** DATA follows **

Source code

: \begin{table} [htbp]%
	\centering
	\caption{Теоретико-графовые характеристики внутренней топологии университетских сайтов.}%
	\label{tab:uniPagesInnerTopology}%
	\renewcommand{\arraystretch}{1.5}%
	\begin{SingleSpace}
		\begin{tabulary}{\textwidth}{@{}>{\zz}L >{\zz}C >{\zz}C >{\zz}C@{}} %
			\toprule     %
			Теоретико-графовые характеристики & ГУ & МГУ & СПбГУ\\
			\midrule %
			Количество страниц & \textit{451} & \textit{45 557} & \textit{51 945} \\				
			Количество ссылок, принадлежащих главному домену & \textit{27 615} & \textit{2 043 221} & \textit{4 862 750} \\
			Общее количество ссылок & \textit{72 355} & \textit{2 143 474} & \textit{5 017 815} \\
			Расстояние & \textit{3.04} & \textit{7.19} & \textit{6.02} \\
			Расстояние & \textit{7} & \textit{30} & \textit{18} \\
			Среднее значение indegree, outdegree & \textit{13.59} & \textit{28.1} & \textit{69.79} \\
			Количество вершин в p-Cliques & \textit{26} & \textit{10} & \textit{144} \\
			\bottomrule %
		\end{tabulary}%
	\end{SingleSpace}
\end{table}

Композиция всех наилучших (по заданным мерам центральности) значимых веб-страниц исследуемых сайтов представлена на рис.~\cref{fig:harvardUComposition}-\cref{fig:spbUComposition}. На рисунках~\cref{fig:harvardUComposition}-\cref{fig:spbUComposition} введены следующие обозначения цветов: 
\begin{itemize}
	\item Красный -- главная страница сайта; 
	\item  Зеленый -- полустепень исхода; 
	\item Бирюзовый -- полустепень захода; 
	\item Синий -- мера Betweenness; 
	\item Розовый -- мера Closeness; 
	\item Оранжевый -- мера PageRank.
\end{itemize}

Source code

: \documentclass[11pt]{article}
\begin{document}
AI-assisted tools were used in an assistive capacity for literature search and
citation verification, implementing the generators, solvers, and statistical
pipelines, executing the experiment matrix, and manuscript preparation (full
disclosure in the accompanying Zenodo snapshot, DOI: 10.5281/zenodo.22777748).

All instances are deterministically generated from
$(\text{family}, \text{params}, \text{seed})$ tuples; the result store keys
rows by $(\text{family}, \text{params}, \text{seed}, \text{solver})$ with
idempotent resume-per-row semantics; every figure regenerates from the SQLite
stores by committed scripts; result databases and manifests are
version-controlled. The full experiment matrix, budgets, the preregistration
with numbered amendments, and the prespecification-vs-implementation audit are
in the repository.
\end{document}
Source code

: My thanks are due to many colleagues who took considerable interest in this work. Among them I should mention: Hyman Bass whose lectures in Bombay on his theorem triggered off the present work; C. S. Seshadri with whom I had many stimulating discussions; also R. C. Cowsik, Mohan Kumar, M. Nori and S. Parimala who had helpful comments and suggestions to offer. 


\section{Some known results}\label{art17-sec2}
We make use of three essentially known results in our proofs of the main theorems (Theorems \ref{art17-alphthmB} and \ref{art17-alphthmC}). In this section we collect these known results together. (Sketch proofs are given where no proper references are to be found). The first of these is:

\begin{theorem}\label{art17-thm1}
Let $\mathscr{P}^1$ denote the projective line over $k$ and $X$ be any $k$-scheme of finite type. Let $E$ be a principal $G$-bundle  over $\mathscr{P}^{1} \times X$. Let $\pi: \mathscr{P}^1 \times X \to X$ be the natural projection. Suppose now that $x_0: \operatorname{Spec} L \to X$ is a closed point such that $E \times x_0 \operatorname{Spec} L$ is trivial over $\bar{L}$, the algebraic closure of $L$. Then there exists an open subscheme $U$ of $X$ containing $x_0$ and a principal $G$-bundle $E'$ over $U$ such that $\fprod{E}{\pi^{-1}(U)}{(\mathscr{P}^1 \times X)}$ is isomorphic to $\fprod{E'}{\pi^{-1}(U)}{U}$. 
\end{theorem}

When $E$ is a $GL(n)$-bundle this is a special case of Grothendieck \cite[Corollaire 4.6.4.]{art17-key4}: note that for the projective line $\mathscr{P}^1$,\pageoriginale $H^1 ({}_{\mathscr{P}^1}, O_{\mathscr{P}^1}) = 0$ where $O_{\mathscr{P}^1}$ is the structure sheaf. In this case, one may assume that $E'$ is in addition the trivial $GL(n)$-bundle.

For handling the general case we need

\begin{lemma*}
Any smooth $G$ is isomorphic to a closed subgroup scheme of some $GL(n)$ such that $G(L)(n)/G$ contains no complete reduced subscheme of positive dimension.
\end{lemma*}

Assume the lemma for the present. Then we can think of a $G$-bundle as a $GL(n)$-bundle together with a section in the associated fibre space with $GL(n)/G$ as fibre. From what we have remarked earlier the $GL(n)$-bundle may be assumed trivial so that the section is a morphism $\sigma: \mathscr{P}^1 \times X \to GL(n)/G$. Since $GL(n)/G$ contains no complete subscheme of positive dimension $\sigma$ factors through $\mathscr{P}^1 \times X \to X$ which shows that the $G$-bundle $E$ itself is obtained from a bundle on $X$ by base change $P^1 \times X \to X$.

** End of DATA **

### TASK PROMPT:
Scan the entries above. Copy each line that has the string "textit".

### EXERCISE OUTPUT:
			Количество страниц & \textit{451} & \textit{45 557} & \textit{51 945} \\				
			Количество ссылок, принадлежащих главному домену & \textit{27 615} & \textit{2 043 221} & \textit{4 862 750} \\
			Общее количество ссылок & \textit{72 355} & \textit{2 143 474} & \textit{5 017 815} \\
			Расстояние & \textit{3.04} & \textit{7.19} & \textit{6.02} \\
			Расстояние & \textit{7} & \textit{30} & \textit{18} \\
			Среднее значение indegree, outdegree & \textit{13.59} & \textit{28.1} & \textit{69.79} \\
			Количество вершин в p-Cliques & \textit{26} & \textit{10} & \textit{144} \\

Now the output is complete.